On September 7, 2012, the Pennsylvania Supreme Court held that a lower court had incorrectly reversed a probation revocation that was premised on the violation of a probation condition imposed by the Pennsylvania Board of Probation and Parole (Board), rather than by the trial court.

Robert C. Elliott, Jr. was convicted of child sex offenses and sentenced to prison followed by a 5-year term of probation. He was also adjudicated a Sexually Violent Predator under Megan’s Law. While incarcerated, Elliott was turned down for parole four times for failing to complete a sex offender treatment program. Following his release after serving his entire sentence, he met with Board officials who notified him of his probation conditions.

Several weeks later Elliott was observed watching young children in a park. He later “admitted that he regularly went to the park to watch the children and that he was sexually aroused by the girl in the red bathing suit,” though he never had any contact or direct interaction with the children. His probation was revoked and he was sentenced to 5 to 10 years in prison.

Elliott appealed, arguing that the revocation could not stand because the conditions of his probation, which included a provision prohibiting him from entering or loitering “within 1,000 feet of areas where the primary activity at such locations involve persons under the age of 18,” had been set by the Board. Only a judge, he argued, had authority to impose the terms and conditions of his probation. The Superior Court reversed the revocation on appeal, and the state sought review.

The Pennsylvania Supreme Court agreed “that the Board and its agents cannot impose any condition of supervision it wishes, carte blanche,” because doing so “would, of course, interfere with the court’s well-established sentencing authority.” As such, the Court held that Megan’s Law does not give “the Board independent authority to impose any condition of supervision it wishes upon a probationer subject to sex offender provisions merely because of his status as a sex offender.”

Nevertheless, the Supreme Court held that a trial court may impose generalized probation conditions and the Board “may impose conditions of supervision that are germane to, elaborate on, or interpret any conditions of probation that are imposed by the trial court,” provided that “those supervision conditions are in furtherance of the trial court’s conditions of probation.”

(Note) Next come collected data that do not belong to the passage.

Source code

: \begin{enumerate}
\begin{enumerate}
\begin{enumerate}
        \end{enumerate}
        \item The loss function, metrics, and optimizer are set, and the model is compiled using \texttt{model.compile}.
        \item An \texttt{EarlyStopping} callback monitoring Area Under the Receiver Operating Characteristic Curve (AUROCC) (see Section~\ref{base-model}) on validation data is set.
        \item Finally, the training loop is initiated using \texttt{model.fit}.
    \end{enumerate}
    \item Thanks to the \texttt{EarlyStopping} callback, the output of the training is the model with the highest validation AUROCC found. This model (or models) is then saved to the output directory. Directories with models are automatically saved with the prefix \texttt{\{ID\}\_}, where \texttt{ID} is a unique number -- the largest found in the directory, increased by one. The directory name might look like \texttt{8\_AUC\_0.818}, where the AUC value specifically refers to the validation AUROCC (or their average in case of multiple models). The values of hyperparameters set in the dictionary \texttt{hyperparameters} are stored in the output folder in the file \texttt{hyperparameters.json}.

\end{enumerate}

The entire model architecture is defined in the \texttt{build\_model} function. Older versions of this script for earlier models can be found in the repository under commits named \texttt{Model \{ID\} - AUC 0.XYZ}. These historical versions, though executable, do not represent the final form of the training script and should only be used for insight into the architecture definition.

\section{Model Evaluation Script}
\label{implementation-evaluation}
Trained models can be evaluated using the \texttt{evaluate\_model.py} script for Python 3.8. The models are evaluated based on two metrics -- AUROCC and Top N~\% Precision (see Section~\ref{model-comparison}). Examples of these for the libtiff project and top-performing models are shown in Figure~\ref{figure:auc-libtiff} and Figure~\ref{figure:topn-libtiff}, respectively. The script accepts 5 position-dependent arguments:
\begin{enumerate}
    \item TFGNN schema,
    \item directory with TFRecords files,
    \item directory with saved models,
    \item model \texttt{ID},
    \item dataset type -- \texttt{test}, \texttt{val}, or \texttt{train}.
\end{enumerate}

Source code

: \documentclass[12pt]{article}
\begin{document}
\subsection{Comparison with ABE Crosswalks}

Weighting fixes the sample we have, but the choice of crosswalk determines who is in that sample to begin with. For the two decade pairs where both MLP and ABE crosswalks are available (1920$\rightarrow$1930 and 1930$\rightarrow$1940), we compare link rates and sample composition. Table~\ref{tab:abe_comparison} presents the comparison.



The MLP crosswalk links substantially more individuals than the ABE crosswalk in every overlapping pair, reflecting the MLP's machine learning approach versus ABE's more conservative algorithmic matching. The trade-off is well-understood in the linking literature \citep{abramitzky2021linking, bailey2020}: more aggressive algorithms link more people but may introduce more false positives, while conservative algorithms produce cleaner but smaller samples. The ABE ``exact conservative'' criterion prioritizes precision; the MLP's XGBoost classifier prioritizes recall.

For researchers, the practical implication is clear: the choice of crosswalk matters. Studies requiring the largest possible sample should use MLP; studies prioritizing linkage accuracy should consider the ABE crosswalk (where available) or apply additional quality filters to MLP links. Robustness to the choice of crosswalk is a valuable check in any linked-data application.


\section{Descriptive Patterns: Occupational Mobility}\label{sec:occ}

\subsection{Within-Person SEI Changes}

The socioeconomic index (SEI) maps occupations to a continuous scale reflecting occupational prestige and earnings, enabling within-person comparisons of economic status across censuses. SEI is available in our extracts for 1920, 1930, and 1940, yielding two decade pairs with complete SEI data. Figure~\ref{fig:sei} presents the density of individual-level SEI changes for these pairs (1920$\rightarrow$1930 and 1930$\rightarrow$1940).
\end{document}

In Elliott’s case, the Supreme Court wrote, “what apparently occurred here is that the Board felt it necessary to expound upon the trial court’s no contact order.” As such, the Board did not exceed its legal authority and the Superior Court erred in concluding otherwise. Since the Superior Court had not addressed Elliott’s separate argument that there was insufficient evidence to support his probation revocation, the case was reversed and remanded for the Superior Court to examine the sufficiency of the evidence. See: Commonwealth of Pennsylvania v. Elliott, 50 A.3d 1284 (Pa. 2012).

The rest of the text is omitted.